Wednesday, July 03, 2013

Disability Rights Florida recently testified at a meeting of the Presidential Commission on Election Administration about problems with voting for individuals with disabilities in Florida. The meeting was in Miami on Friday June 28, 2012. We focused on two major issues – the need for enforcement of Section 7 of the National Voting Registration Act (NVRA) regarding voter registration of people with disabilities and the need for accommodations for people with disabilities and elders who cannot stand in long lines to vote.

Image of American flag and signage for the Presidential Commission on Election AdministrationWe reminded the Commission that section 7 of the NVRA was created to enhance voting opportunities and to increase the historically lower voter registration rates of minorities and people with disabilities. Section 7 specifies that voter registration opportunities must be offered through all offices that provide state-funded programs engaged in providing services to persons with disabilities. 42 U.S.C. §1973 gg-5.

In many states, services were formerly delivered to people with disabilities directly by state agencies. More commonly now, these services are contracted out by various state agencies to numerous providers, most of which have absolutely no knowledge of their obligation under the NVRA to assist their clients with disabilities in registering to vote. This is certainly the case in Florida. Florida reported that 763 people with disabilities in 2012 were registered through this process, which is astoundingly low given the number of people with disabilities in Florida who receive state-funded services. We are currently working with the Florida Division of Elections to enhance their training for and outreach to providers of state-funded services that are not aware of this obligation. We are also going directly to provider groups and offering training. People with disabilities are not offered the required option for voter registration and assistance that is available from providers of state-funded services. We urged the immediate use of the full range of options in enforcing this provision.

We also explained to the Commissioners that Florida has an unresolved problem with determining how to best accommodate people with disabilities and elders who cannot stand in long lines to vote. All but one of the calls we received through a national voter protection hotline during Early Voting and on Election Day in Florida were related to long lines.
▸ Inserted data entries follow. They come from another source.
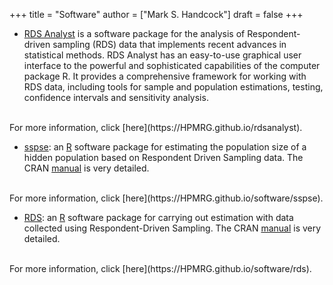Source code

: +++
title = "Software"
author = ["Mark S. Handcock"]
draft = false
+++

-   [RDS Analyst](https://HPMRG.github.io/rdsanalyst) is a software
package for the analysis of Respondent-driven sampling (RDS) data that
implements recent advances in statistical methods. RDS Analyst has an
easy-to-use graphical user interface to the powerful and sophisticated
capabilities of the computer package R. It provides a comprehensive
framework for working with RDS data, including tools for sample and
population estimations, testing, confidence intervals and sensitivity
analysis.
<br>
For more information, click [here](https://HPMRG.github.io/rdsanalyst).

-   [sspse](https://HPMRG.github.io/software/sspse): an [R](https://www.r-project.org/) software package
for estimating the population size of a hidden population based on Respondent Driven Sampling data.
The CRAN [manual](https://cran.r-project.org/web/packages/sspse) is very detailed.
<br>
For more information, click [here](https://HPMRG.github.io/software/sspse).

-   [RDS](https://HPMRG.github.io/software/rds): an [R](https://www.r-project.org/) software package
for carrying out estimation with data collected using
Respondent-Driven Sampling. The CRAN [manual](https://cran.r-project.org/web/packages/RDS) is very detailed.
<br>
For more information, click [here](https://HPMRG.github.io/software/rds).

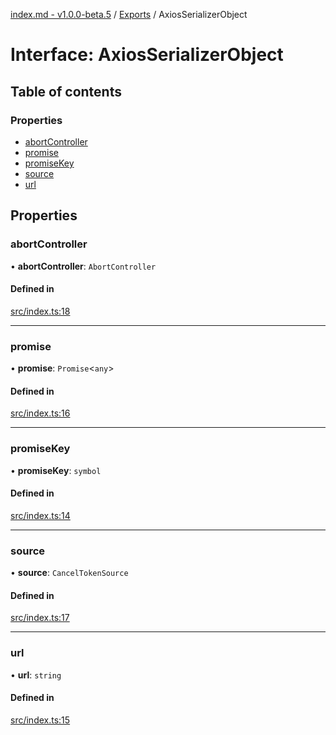 [index.md - v1.0.0-beta.5](../README.md) / [Exports](../modules.md) / AxiosSerializerObject

# Interface: AxiosSerializerObject

## Table of contents

### Properties

- [abortController](AxiosSerializerObject.md#abortcontroller)
- [promise](AxiosSerializerObject.md#promise)
- [promiseKey](AxiosSerializerObject.md#promisekey)
- [source](AxiosSerializerObject.md#source)
- [url](AxiosSerializerObject.md#url)

## Properties

### abortController

• **abortController**: `AbortController`

#### Defined in

[src/index.ts:18](https://github.com/saqqdy/axios-serializer/blob/d164afd/src/index.ts#L18)

---

### promise

• **promise**: `Promise`<`any`\>

#### Defined in

[src/index.ts:16](https://github.com/saqqdy/axios-serializer/blob/d164afd/src/index.ts#L16)

---

### promiseKey

• **promiseKey**: `symbol`

#### Defined in

[src/index.ts:14](https://github.com/saqqdy/axios-serializer/blob/d164afd/src/index.ts#L14)

---

### source

• **source**: `CancelTokenSource`

#### Defined in

[src/index.ts:17](https://github.com/saqqdy/axios-serializer/blob/d164afd/src/index.ts#L17)

---

### url

• **url**: `string`

#### Defined in

[src/index.ts:15](https://github.com/saqqdy/axios-serializer/blob/d164afd/src/index.ts#L15)
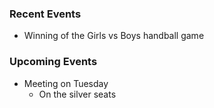 ### Recent Events
- Winning of the Girls vs Boys handball game

### Upcoming Events
- Meeting on Tuesday
    - On the silver seats 
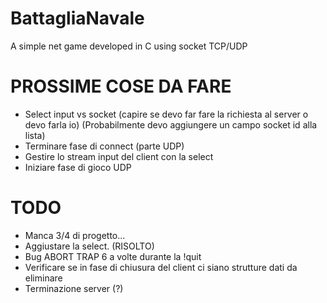 # BattagliaNavale
A simple net game developed in C using socket TCP/UDP

# PROSSIME COSE DA FARE
- Select input vs socket (capire se devo far fare la richiesta al server o devo farla io)
  (Probabilmente devo aggiungere un campo socket id alla lista)
- Terminare fase di connect (parte UDP)
- Gestire lo stream input del client con la select
- Iniziare fase di gioco UDP

# TODO
- Manca 3/4 di progetto...
- Aggiustare la select. (RISOLTO)
- Bug ABORT TRAP 6 a volte durante la !quit
- Verificare se in fase di chiusura del client ci siano strutture dati da eliminare
- Terminazione server (?)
Secondary to this was the lack of availability of disabled parking because, as people were waiting a long time to vote, the parking places for people with disabilities did not turn over. Voters who called us to complain reported not seeing any signage giving information about who to ask for help or what were available as accommodations. Some voters reported poll workers stationed outside informing them of options as they approached the lines if they had signs of visible disabilities (e.g. walkers, crutches, portable oxygen, wheelchairs, scooters, etc.). Voters with hidden disabilities were far less likely to hear any information from poll workers on accommodations. What we learned in responding to these calls was that many local Supervisors of Elections have formal or informal polices about accommodations but the voters do not know about them in advance. Some states have developed statewide options for people with disabilities who need accommodations at the polls and we may need to consider this in Florida. 

Based on what people with disabilities have reported to us, we recommended that local Supervisors of Elections be required by states to:

  • Develop policies specific to voters with disabilities/elders who are unable to stand in line to cast a ballot.
  • Publicize these policies in advance of the time that absentee ballots can be requested. If voters know in advance what the accommodations will be, they can make more informed choices about voting in person or by mail. Minimally, this information can be easily posted on election websites.
  • Post signage outside of the polling place telling voters who need on-site accommodations how to get them.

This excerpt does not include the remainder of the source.